Puppy never became blasé about his new life, he never ceased to marvel at his luck at being somewhere other than Poughkeepsie, somewhere full of so many delicious scents that he didn’t know which one to follow down next. He was not a smart dog, but he was a grateful dog, grateful to me and, I felt, grateful beyond that, grateful to Fate. He also was a loving and faithful dog, although I did not realize it at first, since all he could “think” about (besides food, of course) was running around in the big outdoors.
Then one day I was out on the ice of our pond, trying to haul some firewood homeward on a toboggan. I had paused, to better secure the logs on the sled with one of those elastic bungee cords. The cord didn’t catch and snapped back, the metal hook hitting me in the face, very close to my eye. It was a wicked blow, and a little frightening too. In shock and pain I uttered a loud cry.
Within twenty seconds, Puppy, whom I had not seen all day, who had been out in the woods doing his thing, broke through the brush at the edge of the pond and came racing across the ice to where I was slumped. He licked my face over and over – something he was not in the habit of doing – and didn’t stop until I had assured him, many times, that I was okay.
Sometime in the early ‘80’s I also was looking after my sister’s dog, a black Lab named Luke – another sweet dog, maybe a little brighter than Puppy, but not by much. One night, Puppy and Luke did not come home. It was something which had never happened before, and I was concerned.
Some weeks earlier a pick-up truck had come up the driveway. Out stepped a tough looking, stocky little guy, I guessed he was of Italian extraction. He said he owned the cattle farm down the road (it always seemed to be changing hands) and that my dogs were running after his steers. If he saw the dogs again, he said, he would shoot them.
I knew he was within his rights – not only legally, but morally – to shoot any dogs chasing his cattle, but I asked him, if my dogs came chasing his cattle again, could he please shoot over their heads. I assured him that they wouldn’t return after that. Puppy and Luke were not bright, but I knew they weren’t idiots either. The farmer didn’t reply, only grunted, got back in his truck and left. So, naturally, when Puppy and Luke did not come home, I was very worried.
The morning after they went missing, I made my usual trip to the post office to pick up my mail and asked the postmistress if she could have the drivers keep their eyes open for Puppy and Luke. With a knowing look, the postmistress said that I should try the big house behind the high wall, at the end of Hibernia Road. She’d heard that they picked up stray dogs and played music to them. A weird remark, yes – but we were less than two decades beyond the ‘60’s, so not as weird as it would be today.

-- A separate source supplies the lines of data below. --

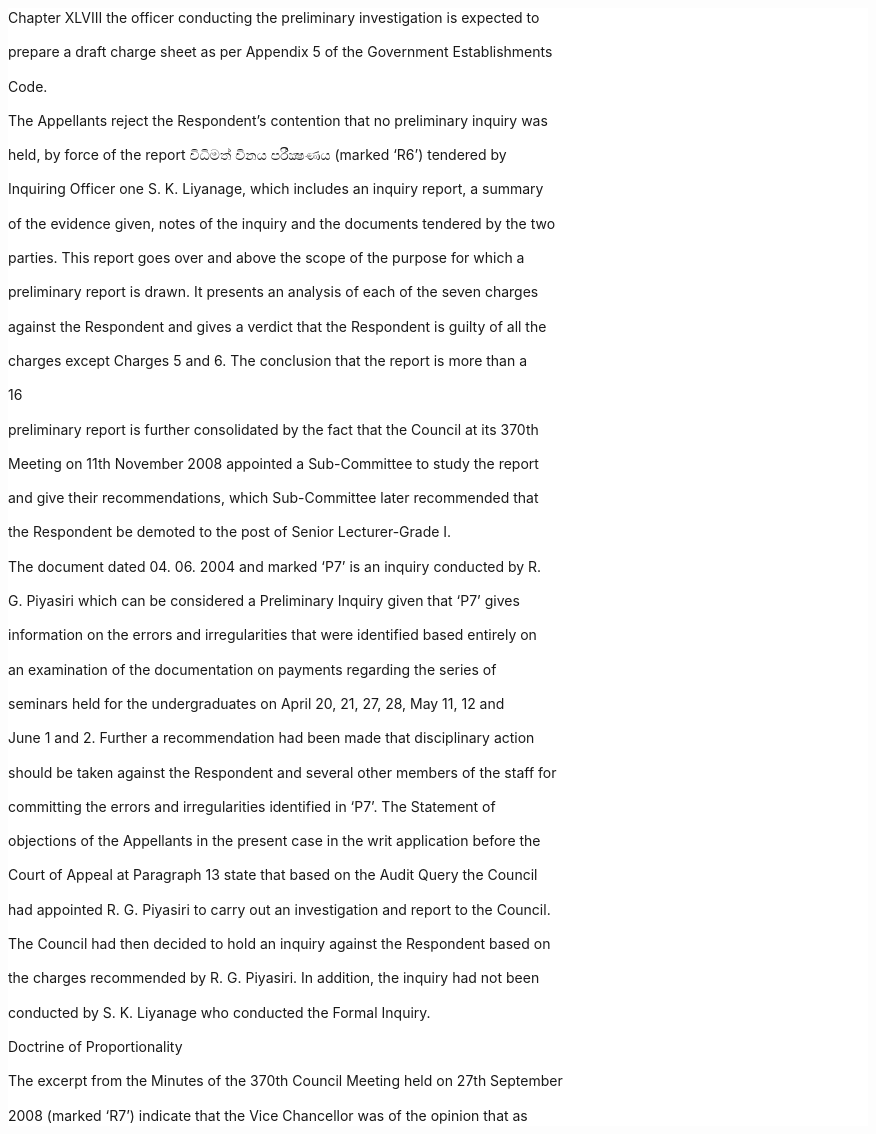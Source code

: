 Chapter XLVIII the officer conducting the preliminary investigation is expected to

prepare a draft charge sheet as per Appendix 5 of the Government Establishments

Code.

The Appellants reject the Respondent’s contention that no preliminary inquiry was

held, by force of the report විධිමත් විනය පරීක්‍ෂණය (marked ‘R6’) tendered by

Inquiring Officer one S. K. Liyanage, which includes an inquiry report, a summary

of the evidence given, notes of the inquiry and the documents tendered by the two

parties. This report goes over and above the scope of the purpose for which a

preliminary report is drawn. It presents an analysis of each of the seven charges

against the Respondent and gives a verdict that the Respondent is guilty of all the

charges except Charges 5 and 6. The conclusion that the report is more than a

16

preliminary report is further consolidated by the fact that the Council at its 370th

Meeting on 11th November 2008 appointed a Sub-Committee to study the report

and give their recommendations, which Sub-Committee later recommended that

the Respondent be demoted to the post of Senior Lecturer-Grade I.

The document dated 04. 06. 2004 and marked ‘P7’ is an inquiry conducted by R.

G. Piyasiri which can be considered a Preliminary Inquiry given that ‘P7’ gives

information on the errors and irregularities that were identified based entirely on

an examination of the documentation on payments regarding the series of

seminars held for the undergraduates on April 20, 21, 27, 28, May 11, 12 and

June 1 and 2. Further a recommendation had been made that disciplinary action

should be taken against the Respondent and several other members of the staff for

committing the errors and irregularities identified in ‘P7’. The Statement of

objections of the Appellants in the present case in the writ application before the

Court of Appeal at Paragraph 13 state that based on the Audit Query the Council

had appointed R. G. Piyasiri to carry out an investigation and report to the Council.

The Council had then decided to hold an inquiry against the Respondent based on

the charges recommended by R. G. Piyasiri. In addition, the inquiry had not been

conducted by S. K. Liyanage who conducted the Formal Inquiry.

Doctrine of Proportionality

The excerpt from the Minutes of the 370th Council Meeting held on 27th September

2008 (marked ‘R7’) indicate that the Vice Chancellor was of the opinion that as
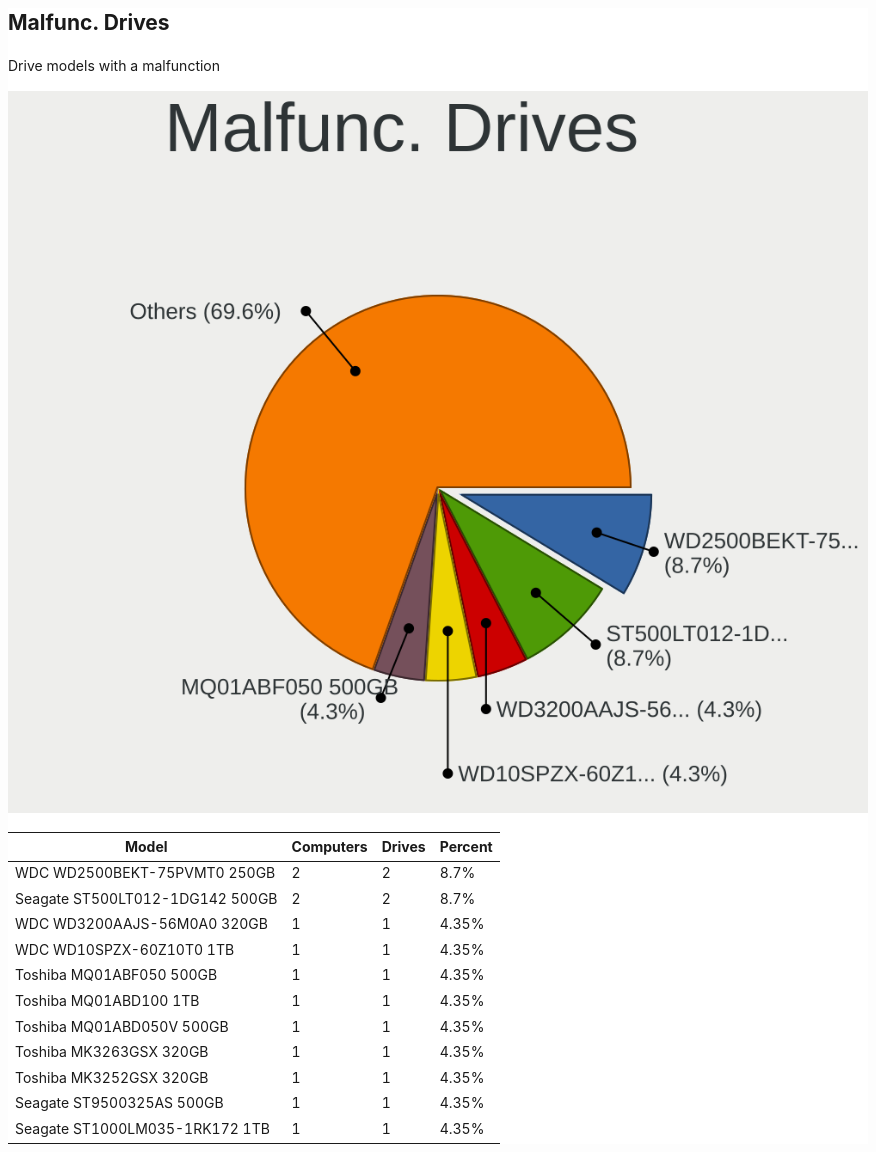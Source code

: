 Malfunc. Drives
---------------

Drive models with a malfunction

![Malfunc. Drives](./All/images/pie_chart/drive_malfunc.svg)


| Model                              | Computers | Drives | Percent |
|------------------------------------|-----------|--------|---------|
| WDC WD2500BEKT-75PVMT0 250GB       | 2         | 2      | 8.7%    |
| Seagate ST500LT012-1DG142 500GB    | 2         | 2      | 8.7%    |
| WDC WD3200AAJS-56M0A0 320GB        | 1         | 1      | 4.35%   |
| WDC WD10SPZX-60Z10T0 1TB           | 1         | 1      | 4.35%   |
| Toshiba MQ01ABF050 500GB           | 1         | 1      | 4.35%   |
| Toshiba MQ01ABD100 1TB             | 1         | 1      | 4.35%   |
| Toshiba MQ01ABD050V 500GB          | 1         | 1      | 4.35%   |
| Toshiba MK3263GSX 320GB            | 1         | 1      | 4.35%   |
| Toshiba MK3252GSX 320GB            | 1         | 1      | 4.35%   |
| Seagate ST9500325AS 500GB          | 1         | 1      | 4.35%   |
| Seagate ST1000LM035-1RK172 1TB     | 1         | 1      | 4.35%   |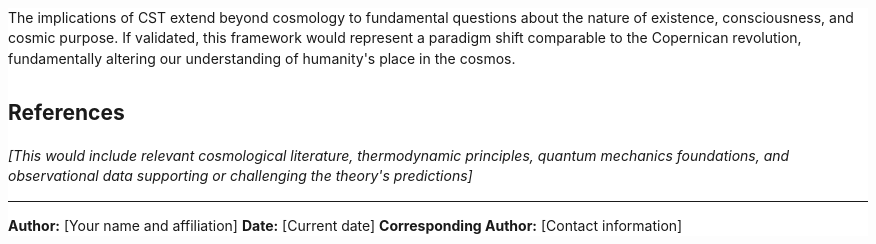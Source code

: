 The implications of CST extend beyond cosmology to fundamental questions about the nature of existence, consciousness, and cosmic purpose. If validated, this framework would represent a paradigm shift comparable to the Copernican revolution, fundamentally altering our understanding of humanity's place in the cosmos.

## References

*[This would include relevant cosmological literature, thermodynamic principles, quantum mechanics foundations, and observational data supporting or challenging the theory's predictions]*

---

**Author:** [Your name and affiliation]
**Date:** [Current date]
**Corresponding Author:** [Contact information]

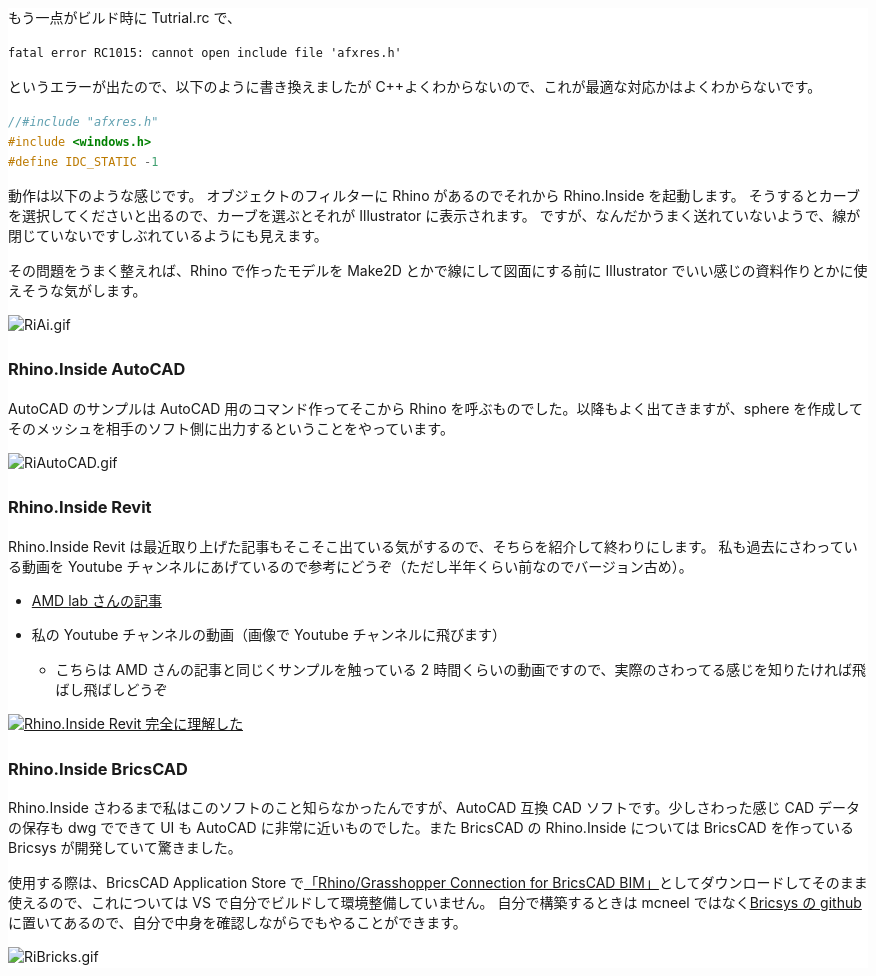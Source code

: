 もう一点がビルド時に Tutrial.rc で、

```
fatal error RC1015: cannot open include file 'afxres.h'
```

というエラーが出たので、以下のように書き換えましたが C++よくわからないので、これが最適な対応かはよくわからないです。

```cpp
//#include "afxres.h"
#include <windows.h>
#define IDC_STATIC -1
```

動作は以下のような感じです。
オブジェクトのフィルターに Rhino があるのでそれから Rhino.Inside を起動します。
そうするとカーブを選択してくださいと出るので、カーブを選ぶとそれが Illustrator に表示されます。
ですが、なんだかうまく送れていないようで、線が閉じていないですしぶれているようにも見えます。

その問題をうまく整えれば、Rhino で作ったモデルを Make2D とかで線にして図面にする前に Illustrator でいい感じの資料作りとかに使えそうな気がします。

![RiAi.gif](https://hiron.dev/image/qiita/RI_Illustrator.gif)

### Rhino.Inside AutoCAD

AutoCAD のサンプルは AutoCAD 用のコマンド作ってそこから Rhino を呼ぶものでした。以降もよく出てきますが、sphere を作成してそのメッシュを相手のソフト側に出力するということをやっています。

![RiAutoCAD.gif](https://hiron.dev/image/qiita/RI_AutoCAD.gif)

### Rhino.Inside Revit

Rhino.Inside Revit は最近取り上げた記事もそこそこ出ている気がするので、そちらを紹介して終わりにします。
私も過去にさわっている動画を Youtube チャンネルにあげているので参考にどうぞ（ただし半年くらい前なのでバージョン古め）。

- [AMD lab さんの記事](https://amdlaboratory.com/amdblog/rhino-inside%E3%82%92%E4%BD%BF%E7%94%A8%E3%81%97%E3%81%A6revit%E3%81%A8%E9%80%A3%E6%90%BA%E3%81%97%E3%81%A6%E3%81%BF%E3%82%8B/)

- 私の Youtube チャンネルの動画（画像で Youtube チャンネルに飛びます）
  - こちらは AMD さんの記事と同じくサンプルを触っている 2 時間くらいの動画ですので、実際のさわってる感じを知りたければ飛ばし飛ばしどうぞ

[![Rhino.Inside Revit 完全に理解した](http://img.youtube.com/vi/RrctY-pwwos/hqdefault.jpg)](https://www.youtube.com/watch?v=RrctY-pwwos)

### Rhino.Inside BricsCAD

Rhino.Inside さわるまで私はこのソフトのこと知らなかったんですが、AutoCAD 互換 CAD ソフトです。少しさわった感じ CAD データの保存も dwg でできて UI も AutoCAD に非常に近いものでした。また BricsCAD の Rhino.Inside については BricsCAD を作っている Bricsys が開発していて驚きました。

使用する際は、BricsCAD Application Store で[「Rhino/Grasshopper Connection for BricsCAD BIM」](https://www.bricsys.com/applications/a/?rhino/grasshopper-connection-for-bricscad-bim-a1353-al2360)としてダウンロードしてそのまま使えるので、これについては VS で自分でビルドして環境整備していません。
自分で構築するときは mcneel ではなく[Bricsys の github](https://github.com/Bricsys/rhino.inside-bricscad)に置いてあるので、自分で中身を確認しながらでもやることができます。

![RiBricks.gif](https://hiron.dev/image/qiita/RI_BricsCAD.gif)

I drove down to the end of Hibernia Road. The house, which I dated to the pre-Depression boom, was part of a well-maintained estate. There was a high iron gate and I had to press a button and respond to a query through a security system. “I’m looking for a couple of lost dogs,” I said. The gate immediately swung open, as did the front door when I rang the bell. A young hippy couple greeted me. Back then, hippies came in various styles, and these were bumpkin hippies, she barefoot in a loose cotton dress, he in jeans (of course), a plaid shirt and sandals. A Mozart violin concerto was playing somewhere.
I described my dogs. The young woman went right upstairs. I heard a door open – the Mozart became momentarily louder – then Puppy and Luke came bounding down, happy as clams.
That’s the end of the story. You may have some questions, but I don’t have the answers. Puppy and Luke certainly weren't talking.